L’avevo preso in contropiede mentre si era
ritrovato praticamente con il mio telefono in mano con la voce Dennis Abbott
già selezionata nella rubrica dei contatti veloci.
“O-ok. Falla entrare, agente Anderson. E
lei può tornare al suo lavoro” fatto un cenno col capo all’addetto passeggeri, ancora
un po’ intimidito, avevo visto quest’ultimo allontanarsi gettandomi ancora
sguardi in tralice. “Mentre io mi accerto con questo agente Abbott.” Il
capitano cercava di riprendere una parvenza di controllo. Come lo capivo. In
fondo era lui che aveva autorità lì come capo della polizia. Non volevo fare la
superiore, solo che iniziavo proprio ad avere una certa urgenza di parlare con
Jane. Volevo vederlo.
“La ringrazio” avevo aggiunto prima di
seguire l’agente Anderson che mi aveva accompagnata lungo un corridoio fino ad
arrivare ad una stanza con un vetro dove aveva spiegato ad un collega che avevo
il permesso del capitano di poter vedere il prigioniero.
Ed eccolo lì: Patrick Jane.
“Immagino tu debba risolvere un altro
gran bel guaio.”
Ritorno al presente quando la voce di Jane
mi sussurra piano all’orecchio. Mi sorride complice e io non posso fare a meno
di alzare gli occhi al cielo.
“Mi sa proprio di sì. Devo almeno tentare.
Vedrò cosa posso fare. Alla peggio ti toccherà rimanere qui ancora per un po’.
Non ti farebbe male.”
“Suvvia, Lisbon. Non sono rimasto in
castigo abbastanza?” Ha ripreso a schernirmi, Jane. Ma un attimo prima, quando
ha voluto dimostrarmi con quel bacio che ci siamo
scambiati che le parole dette
sull’aereo erano vere, era più serio che mai. Cerco di rimanere lucida
nonostante stia sentendo l’adrenalina scorrere come un fiume in piena nelle mie
vene.
“Non saprei. Ti aggiornerò.” Gli sorrido
ed esco, mentre con la coda dell’occhio lo vedo rimettersi a sedere. Mi toccherà
portarlo all’ospedale per fargli controllare meglio la caviglia. Chissà come se
la sarà slogata. Dovrà spiegarmi anche questo ma per ora mi basta quello che ho
appena vissuto. Sì, perché l’essere stata baciata da Jane è stato speciale.

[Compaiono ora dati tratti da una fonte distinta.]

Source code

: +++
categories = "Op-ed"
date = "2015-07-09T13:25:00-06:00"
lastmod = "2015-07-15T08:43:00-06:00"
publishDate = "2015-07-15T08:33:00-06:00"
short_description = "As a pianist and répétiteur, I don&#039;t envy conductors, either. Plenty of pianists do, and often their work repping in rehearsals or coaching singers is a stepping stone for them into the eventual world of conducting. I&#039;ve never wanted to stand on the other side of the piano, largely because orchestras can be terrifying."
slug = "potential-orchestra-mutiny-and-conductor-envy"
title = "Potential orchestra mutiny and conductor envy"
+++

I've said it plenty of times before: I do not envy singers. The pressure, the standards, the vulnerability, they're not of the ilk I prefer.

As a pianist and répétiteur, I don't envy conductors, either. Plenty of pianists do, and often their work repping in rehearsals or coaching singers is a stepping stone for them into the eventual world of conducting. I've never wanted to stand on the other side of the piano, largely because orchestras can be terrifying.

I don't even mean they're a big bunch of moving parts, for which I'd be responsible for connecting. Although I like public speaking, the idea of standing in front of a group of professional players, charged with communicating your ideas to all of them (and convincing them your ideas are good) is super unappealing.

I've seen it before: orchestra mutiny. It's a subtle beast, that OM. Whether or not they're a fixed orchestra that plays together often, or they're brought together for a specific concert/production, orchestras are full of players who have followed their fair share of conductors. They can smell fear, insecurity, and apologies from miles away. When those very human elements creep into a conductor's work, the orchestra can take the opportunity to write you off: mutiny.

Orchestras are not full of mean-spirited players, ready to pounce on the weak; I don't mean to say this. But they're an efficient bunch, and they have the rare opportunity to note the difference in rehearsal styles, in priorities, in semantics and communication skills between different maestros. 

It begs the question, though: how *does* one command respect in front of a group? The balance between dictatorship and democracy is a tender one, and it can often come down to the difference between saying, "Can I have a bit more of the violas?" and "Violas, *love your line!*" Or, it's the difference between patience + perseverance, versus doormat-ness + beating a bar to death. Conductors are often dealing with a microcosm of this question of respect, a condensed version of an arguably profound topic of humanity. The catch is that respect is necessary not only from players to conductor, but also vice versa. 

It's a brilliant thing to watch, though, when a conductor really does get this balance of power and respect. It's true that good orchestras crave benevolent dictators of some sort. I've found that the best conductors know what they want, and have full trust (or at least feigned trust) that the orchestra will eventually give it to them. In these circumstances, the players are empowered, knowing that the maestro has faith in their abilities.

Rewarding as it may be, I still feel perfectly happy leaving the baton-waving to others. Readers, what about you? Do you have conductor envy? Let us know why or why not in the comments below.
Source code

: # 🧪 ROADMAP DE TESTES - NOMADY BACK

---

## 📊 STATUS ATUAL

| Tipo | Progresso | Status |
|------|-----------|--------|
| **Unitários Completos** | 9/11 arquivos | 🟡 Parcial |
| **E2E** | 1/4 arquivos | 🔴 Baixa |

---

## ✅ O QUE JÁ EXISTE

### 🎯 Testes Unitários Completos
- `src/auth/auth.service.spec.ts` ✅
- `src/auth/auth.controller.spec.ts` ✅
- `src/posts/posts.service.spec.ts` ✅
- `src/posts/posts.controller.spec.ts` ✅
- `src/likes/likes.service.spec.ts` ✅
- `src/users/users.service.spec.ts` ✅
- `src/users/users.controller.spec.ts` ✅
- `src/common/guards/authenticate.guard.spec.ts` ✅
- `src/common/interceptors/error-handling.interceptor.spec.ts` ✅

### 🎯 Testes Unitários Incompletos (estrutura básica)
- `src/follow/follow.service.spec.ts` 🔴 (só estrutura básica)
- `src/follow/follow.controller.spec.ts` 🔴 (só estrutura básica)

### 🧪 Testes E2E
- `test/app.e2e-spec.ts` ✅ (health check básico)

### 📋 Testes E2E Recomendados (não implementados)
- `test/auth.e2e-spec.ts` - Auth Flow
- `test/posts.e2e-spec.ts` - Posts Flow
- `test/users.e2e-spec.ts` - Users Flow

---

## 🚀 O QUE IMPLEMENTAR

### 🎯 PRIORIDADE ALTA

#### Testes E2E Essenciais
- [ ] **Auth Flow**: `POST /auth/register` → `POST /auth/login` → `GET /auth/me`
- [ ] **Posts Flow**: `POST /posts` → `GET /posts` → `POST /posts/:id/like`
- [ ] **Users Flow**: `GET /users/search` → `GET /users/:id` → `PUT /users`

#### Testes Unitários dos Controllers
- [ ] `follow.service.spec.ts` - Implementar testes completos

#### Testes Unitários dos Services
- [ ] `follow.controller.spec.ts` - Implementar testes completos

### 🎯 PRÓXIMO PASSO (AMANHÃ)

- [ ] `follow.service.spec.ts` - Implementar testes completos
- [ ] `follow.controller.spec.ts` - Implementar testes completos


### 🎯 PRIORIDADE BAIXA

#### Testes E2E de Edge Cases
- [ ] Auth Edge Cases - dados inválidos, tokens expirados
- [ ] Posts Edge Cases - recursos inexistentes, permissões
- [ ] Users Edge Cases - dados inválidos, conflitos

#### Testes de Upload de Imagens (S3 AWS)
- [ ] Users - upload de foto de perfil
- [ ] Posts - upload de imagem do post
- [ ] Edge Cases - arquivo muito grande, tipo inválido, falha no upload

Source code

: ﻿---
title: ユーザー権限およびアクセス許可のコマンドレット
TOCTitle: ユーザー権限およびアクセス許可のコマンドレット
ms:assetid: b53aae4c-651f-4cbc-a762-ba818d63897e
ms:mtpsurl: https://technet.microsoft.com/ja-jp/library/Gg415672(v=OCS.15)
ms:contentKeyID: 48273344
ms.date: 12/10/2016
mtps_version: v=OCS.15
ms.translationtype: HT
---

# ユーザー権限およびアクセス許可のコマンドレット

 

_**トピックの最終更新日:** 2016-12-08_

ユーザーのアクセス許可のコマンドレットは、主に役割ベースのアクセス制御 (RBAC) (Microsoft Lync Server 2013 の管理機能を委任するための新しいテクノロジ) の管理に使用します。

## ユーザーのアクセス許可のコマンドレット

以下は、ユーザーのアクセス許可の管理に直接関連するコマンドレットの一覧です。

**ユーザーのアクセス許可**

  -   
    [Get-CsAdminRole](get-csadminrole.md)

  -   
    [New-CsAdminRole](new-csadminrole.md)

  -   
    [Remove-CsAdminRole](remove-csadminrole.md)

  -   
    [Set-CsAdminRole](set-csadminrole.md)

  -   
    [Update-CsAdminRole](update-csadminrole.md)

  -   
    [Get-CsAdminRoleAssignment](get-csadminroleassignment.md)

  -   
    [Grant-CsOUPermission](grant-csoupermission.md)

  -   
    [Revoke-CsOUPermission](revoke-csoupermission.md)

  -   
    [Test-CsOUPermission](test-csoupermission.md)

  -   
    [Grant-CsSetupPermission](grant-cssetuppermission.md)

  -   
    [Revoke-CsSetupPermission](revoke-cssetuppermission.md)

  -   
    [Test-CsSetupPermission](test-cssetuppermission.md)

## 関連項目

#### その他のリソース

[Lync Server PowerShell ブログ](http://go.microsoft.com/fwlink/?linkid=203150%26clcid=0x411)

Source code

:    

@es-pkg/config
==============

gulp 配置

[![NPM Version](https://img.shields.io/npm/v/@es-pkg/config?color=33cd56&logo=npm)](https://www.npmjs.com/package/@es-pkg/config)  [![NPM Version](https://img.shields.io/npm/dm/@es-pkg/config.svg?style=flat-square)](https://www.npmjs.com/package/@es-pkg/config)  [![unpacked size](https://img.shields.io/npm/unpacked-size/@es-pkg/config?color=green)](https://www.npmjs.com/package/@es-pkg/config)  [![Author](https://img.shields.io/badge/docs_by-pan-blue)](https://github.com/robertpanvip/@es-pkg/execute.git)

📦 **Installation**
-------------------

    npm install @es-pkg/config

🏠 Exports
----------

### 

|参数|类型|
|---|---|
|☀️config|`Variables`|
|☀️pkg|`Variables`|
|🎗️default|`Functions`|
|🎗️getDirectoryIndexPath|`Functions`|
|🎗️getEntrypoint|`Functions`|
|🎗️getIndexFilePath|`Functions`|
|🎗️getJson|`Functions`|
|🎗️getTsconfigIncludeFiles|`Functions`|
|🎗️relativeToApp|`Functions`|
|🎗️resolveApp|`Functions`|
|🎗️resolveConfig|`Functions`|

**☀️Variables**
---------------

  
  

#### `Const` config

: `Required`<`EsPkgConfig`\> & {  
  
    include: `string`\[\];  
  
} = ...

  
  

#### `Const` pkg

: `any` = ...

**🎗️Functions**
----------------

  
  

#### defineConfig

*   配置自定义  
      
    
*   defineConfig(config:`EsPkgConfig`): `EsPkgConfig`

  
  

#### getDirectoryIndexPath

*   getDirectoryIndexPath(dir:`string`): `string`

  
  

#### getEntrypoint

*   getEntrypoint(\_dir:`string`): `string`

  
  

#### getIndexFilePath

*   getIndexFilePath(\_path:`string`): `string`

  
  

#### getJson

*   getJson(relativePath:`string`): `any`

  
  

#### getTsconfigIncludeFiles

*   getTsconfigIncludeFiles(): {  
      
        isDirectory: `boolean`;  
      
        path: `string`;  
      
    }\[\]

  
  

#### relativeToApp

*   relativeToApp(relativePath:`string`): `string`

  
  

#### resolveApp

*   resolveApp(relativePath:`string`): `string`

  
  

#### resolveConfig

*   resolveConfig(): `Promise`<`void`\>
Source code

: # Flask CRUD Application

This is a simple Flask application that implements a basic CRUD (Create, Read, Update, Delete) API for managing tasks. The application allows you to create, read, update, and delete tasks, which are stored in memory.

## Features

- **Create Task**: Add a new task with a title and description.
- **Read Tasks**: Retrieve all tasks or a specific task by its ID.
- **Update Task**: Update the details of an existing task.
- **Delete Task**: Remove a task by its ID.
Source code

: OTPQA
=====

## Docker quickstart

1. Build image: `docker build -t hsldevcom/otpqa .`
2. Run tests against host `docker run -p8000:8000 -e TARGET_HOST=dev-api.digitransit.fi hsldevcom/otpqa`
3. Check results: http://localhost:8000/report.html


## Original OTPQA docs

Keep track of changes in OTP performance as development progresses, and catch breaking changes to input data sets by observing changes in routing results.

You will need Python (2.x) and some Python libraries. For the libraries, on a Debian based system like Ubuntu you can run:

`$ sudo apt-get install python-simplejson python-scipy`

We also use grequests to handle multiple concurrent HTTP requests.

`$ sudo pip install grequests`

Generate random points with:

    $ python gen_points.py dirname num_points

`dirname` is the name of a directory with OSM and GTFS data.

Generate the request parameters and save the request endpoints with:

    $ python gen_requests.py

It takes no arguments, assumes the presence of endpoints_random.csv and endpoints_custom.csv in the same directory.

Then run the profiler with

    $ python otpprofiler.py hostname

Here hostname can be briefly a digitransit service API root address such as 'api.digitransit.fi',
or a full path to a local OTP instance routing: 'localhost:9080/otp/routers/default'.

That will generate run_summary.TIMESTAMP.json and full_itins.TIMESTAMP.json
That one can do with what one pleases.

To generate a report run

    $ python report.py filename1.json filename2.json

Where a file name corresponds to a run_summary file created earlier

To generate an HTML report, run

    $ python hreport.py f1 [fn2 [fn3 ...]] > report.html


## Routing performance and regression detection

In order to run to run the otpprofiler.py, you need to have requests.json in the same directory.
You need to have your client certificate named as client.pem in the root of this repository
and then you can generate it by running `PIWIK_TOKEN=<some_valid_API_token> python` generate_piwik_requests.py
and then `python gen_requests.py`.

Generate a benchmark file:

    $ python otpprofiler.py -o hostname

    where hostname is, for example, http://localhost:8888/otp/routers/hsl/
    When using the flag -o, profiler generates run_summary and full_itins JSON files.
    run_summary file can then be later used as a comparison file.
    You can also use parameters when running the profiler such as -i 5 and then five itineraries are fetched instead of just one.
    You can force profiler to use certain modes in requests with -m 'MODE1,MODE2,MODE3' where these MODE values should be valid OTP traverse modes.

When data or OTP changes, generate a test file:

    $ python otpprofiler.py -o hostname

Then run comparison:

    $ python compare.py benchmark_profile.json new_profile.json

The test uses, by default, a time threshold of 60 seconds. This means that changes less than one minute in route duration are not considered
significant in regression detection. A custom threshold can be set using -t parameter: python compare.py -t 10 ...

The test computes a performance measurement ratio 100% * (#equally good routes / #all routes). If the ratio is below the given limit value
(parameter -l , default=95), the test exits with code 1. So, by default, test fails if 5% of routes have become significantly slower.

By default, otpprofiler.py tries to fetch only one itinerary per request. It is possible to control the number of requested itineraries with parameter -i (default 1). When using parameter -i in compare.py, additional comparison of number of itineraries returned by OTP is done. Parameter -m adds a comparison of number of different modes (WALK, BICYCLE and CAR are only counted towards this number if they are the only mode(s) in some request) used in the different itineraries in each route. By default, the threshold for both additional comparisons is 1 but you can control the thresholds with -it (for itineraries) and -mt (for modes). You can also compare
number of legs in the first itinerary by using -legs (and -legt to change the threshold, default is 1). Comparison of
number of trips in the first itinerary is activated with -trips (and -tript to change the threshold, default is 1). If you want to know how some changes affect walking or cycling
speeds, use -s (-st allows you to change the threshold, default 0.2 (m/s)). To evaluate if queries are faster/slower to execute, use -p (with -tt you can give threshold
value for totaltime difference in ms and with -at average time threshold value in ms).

Semplicemente speciale. Era una cosa che il mio inconscio aspettava da tempo.
Sentivo che l’affinità tra di noi era arrivata ad una svolta. Prendere o
lasciare. All’inizio avevo lasciato. Non potevamo andare avanti così per sempre
e in un attacco di rabbia, sentendomi ancora una volta usata da lui, avevo
fatto chiamare un taxi per farmi portare all’aeroporto e, come se ciò non fosse
bastato, avevo persino accetto di sposare Marcus. Dannazione! Marcus! Gli avevo
promesso che una volta preso l’aereo l’avrei avvisato dell’orario previsto di
arrivo a Washington. Non l’avevo fatto perché quel maledetto aereo non l’avevo
preso ed ora il mio cellulare era ancora tra le mani del capitano di polizia. E
sì, anche per altri ovvi motivi non ero partita, d’accordo. Beh, Marcus capirà. Me lo ripeto
ancora dopo averlo già detto anche a Jane.
“Oh, Lisbon. Eccoti qui.”
Svoltato l’angolo mi ritrovo di fronte
Abbott e il suddetto capitano.
“Buonasera, capo.”
“Tutto ok?” Vedo Abbott che mi squadra ma
non pare sorpreso di vedermi lì, anzi. È soddisfazione quella che vedo nel suo
sguardo?
“Sì. Sono restata. Ho… diciamo… quasi
volutamente perso l’aereo.” Mi sento in dovere di dargli dei chiarimenti ma non
saprei da che parte iniziare. Arrossisco lievemente mentre Abbott mi scruta
curioso attraverso gli occhiali.
“Capisco.” Mi risparmia le spiegazioni
imbarazzanti. Per ora almeno. “Beh, visto che sei qui perché non accompagni tu Jane
all’ospedale. Il capitano Smith mi ha detto che si è slogato una caviglia in
circostanze che, a quanto ho letto nella deposizione di Jane, erano questione
di vita o di morte.” Cita queste ultime parole leggendole direttamente da
un fascicolo che tiene in mano. Questione di vita o di morte. Sbuffo
appena. Perché devi essere sempre così teatrale, Jane!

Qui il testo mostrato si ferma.